### Task instructions
Only the text should be kept: print every entry below exactly and leave each image out.

### Saved data entries
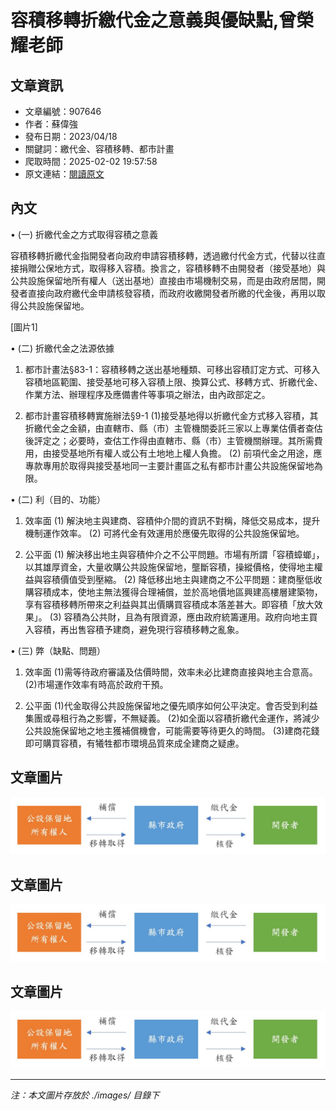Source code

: # 容積移轉折繳代金之意義與優缺點,曾榮耀老師

## 文章資訊
- 文章編號：907646
- 作者：蘇偉強
- 發布日期：2023/04/18
- 關鍵詞：繳代金、容積移轉、都市計畫
- 爬取時間：2025-02-02 19:57:58
- 原文連結：[閱讀原文](https://real-estate.get.com.tw/Columns/detail.aspx?no=907646)

## 內文
• (一) 折繳代金之方式取得容積之意義

容積移轉折繳代金指開發者向政府申請容積移轉，透過繳付代金方式，代替以往直接捐贈公保地方式，取得移入容積。換言之，容積移轉不由開發者（接受基地）與公共設施保留地所有權人（送出基地）直接由市場機制交易，而是由政府居間，開發者直接向政府繳代金申請核發容積，而政府收繳開發者所繳的代金後，再用以取得公共設施保留地。

[圖片1]

• (二) 折繳代金之法源依據

1. 都市計畫法§83-1：容積移轉之送出基地種類、可移出容積訂定方式、可移入容積地區範圍、接受基地可移入容積上限、換算公式、移轉方式、折繳代金、作業方法、辦理程序及應備書件等事項之辦法，由內政部定之。

2. 都市計畫容積移轉實施辦法§9-1 (1)接受基地得以折繳代金方式移入容積，其折繳代金之金額，由直轄市、縣（市）主管機關委託三家以上專業估價者查估後評定之；必要時，查估工作得由直轄市、縣（市）主管機關辦理。其所需費用，由接受基地所有權人或公有土地地上權人負擔。 (2) 前項代金之用途，應專款專用於取得與接受基地同一主要計畫區之私有都市計畫公共設施保留地為限。

• (二) 利（目的、功能）

1. 效率面 (1) 解決地主與建商、容積仲介間的資訊不對稱，降低交易成本，提升機制運作效率。 (2) 可將代金有效運用於應優先取得的公共設施保留地。

2. 公平面 (1) 解決移出地主與容積仲介之不公平問題。市場有所謂「容積蟑螂」，以其雄厚資金，大量收購公共設施保留地，壟斷容積，操縱價格，使得地主權益與容積價值受到壓縮。 (2) 降低移出地主與建商之不公平問題：建商壓低收購容積成本，使地主無法獲得合理補償，並於高地價地區興建高樓層建築物，享有容積移轉所帶來之利益與其出價購買容積成本落差甚大。即容積「放大效果」。 (3) 容積為公共財，且為有限資源，應由政府統籌運用。政府向地主買入容積，再出售容積予建商，避免現行容積移轉之亂象。

• (三) 弊（缺點、問題）

1. 效率面 (1)需等待政府審議及估價時間，效率未必比建商直接與地主合意高。 (2)市場運作效率有時高於政府干預。

2. 公平面 (1)代金取得公共設施保留地之優先順序如何公平決定。會否受到利益集團或尋租行為之影響，不無疑義。 (2)如全面以容積折繳代金運作，將減少公共設施保留地之地主獲補償機會，可能需要等待更久的時間。 (3)建商花錢即可購買容積，有犧牲都市環境品質來成全建商之疑慮。

## 文章圖片

![圖片1](./images/907646_755e16e6.jpg)

## 文章圖片

![圖片1](./images/907646_755e16e6.jpg)

## 文章圖片

![圖片1](./images/907646_755e16e6.jpg)


---
*注：本文圖片存放於 ./images/ 目錄下*
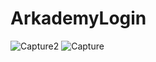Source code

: # ArkademyLogin
![Capture2](https://user-images.githubusercontent.com/32980536/103744240-06f05c80-5030-11eb-805a-4044b3afc07f.PNG)
![Capture](https://user-images.githubusercontent.com/32980536/103744241-08ba2000-5030-11eb-91ad-ea8f83e3b370.PNG)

### Answer to this problem
Source code

: # 容積移轉折繳代金之意義與優缺點,曾榮耀老師

## 文章資訊
- 文章編號：907646
- 作者：蘇偉強
- 發布日期：2023/04/18
- 關鍵詞：繳代金、容積移轉、都市計畫
- 爬取時間：2025-02-02 19:57:58
- 原文連結：[閱讀原文](https://real-estate.get.com.tw/Columns/detail.aspx?no=907646)

## 內文
• (一) 折繳代金之方式取得容積之意義

容積移轉折繳代金指開發者向政府申請容積移轉，透過繳付代金方式，代替以往直接捐贈公保地方式，取得移入容積。換言之，容積移轉不由開發者（接受基地）與公共設施保留地所有權人（送出基地）直接由市場機制交易，而是由政府居間，開發者直接向政府繳代金申請核發容積，而政府收繳開發者所繳的代金後，再用以取得公共設施保留地。

[圖片1]

• (二) 折繳代金之法源依據

1. 都市計畫法§83-1：容積移轉之送出基地種類、可移出容積訂定方式、可移入容積地區範圍、接受基地可移入容積上限、換算公式、移轉方式、折繳代金、作業方法、辦理程序及應備書件等事項之辦法，由內政部定之。

2. 都市計畫容積移轉實施辦法§9-1 (1)接受基地得以折繳代金方式移入容積，其折繳代金之金額，由直轄市、縣（市）主管機關委託三家以上專業估價者查估後評定之；必要時，查估工作得由直轄市、縣（市）主管機關辦理。其所需費用，由接受基地所有權人或公有土地地上權人負擔。 (2) 前項代金之用途，應專款專用於取得與接受基地同一主要計畫區之私有都市計畫公共設施保留地為限。

• (二) 利（目的、功能）

1. 效率面 (1) 解決地主與建商、容積仲介間的資訊不對稱，降低交易成本，提升機制運作效率。 (2) 可將代金有效運用於應優先取得的公共設施保留地。

2. 公平面 (1) 解決移出地主與容積仲介之不公平問題。市場有所謂「容積蟑螂」，以其雄厚資金，大量收購公共設施保留地，壟斷容積，操縱價格，使得地主權益與容積價值受到壓縮。 (2) 降低移出地主與建商之不公平問題：建商壓低收購容積成本，使地主無法獲得合理補償，並於高地價地區興建高樓層建築物，享有容積移轉所帶來之利益與其出價購買容積成本落差甚大。即容積「放大效果」。 (3) 容積為公共財，且為有限資源，應由政府統籌運用。政府向地主買入容積，再出售容積予建商，避免現行容積移轉之亂象。

• (三) 弊（缺點、問題）

1. 效率面 (1)需等待政府審議及估價時間，效率未必比建商直接與地主合意高。 (2)市場運作效率有時高於政府干預。

2. 公平面 (1)代金取得公共設施保留地之優先順序如何公平決定。會否受到利益集團或尋租行為之影響，不無疑義。 (2)如全面以容積折繳代金運作，將減少公共設施保留地之地主獲補償機會，可能需要等待更久的時間。 (3)建商花錢即可購買容積，有犧牲都市環境品質來成全建商之疑慮。

## 文章圖片

![圖片1](./images/907646_755e16e6.jpg)

## 文章圖片

![圖片1](./images/907646_755e16e6.jpg)

## 文章圖片

![圖片1](./images/907646_755e16e6.jpg)


---
*注：本文圖片存放於 ./images/ 目錄下*
Source code

: # ArkademyLogin
![Capture2](https://user-images.githubusercontent.com/32980536/103744240-06f05c80-5030-11eb-805a-4044b3afc07f.PNG)
![Capture](https://user-images.githubusercontent.com/32980536/103744241-08ba2000-5030-11eb-91ad-ea8f83e3b370.PNG)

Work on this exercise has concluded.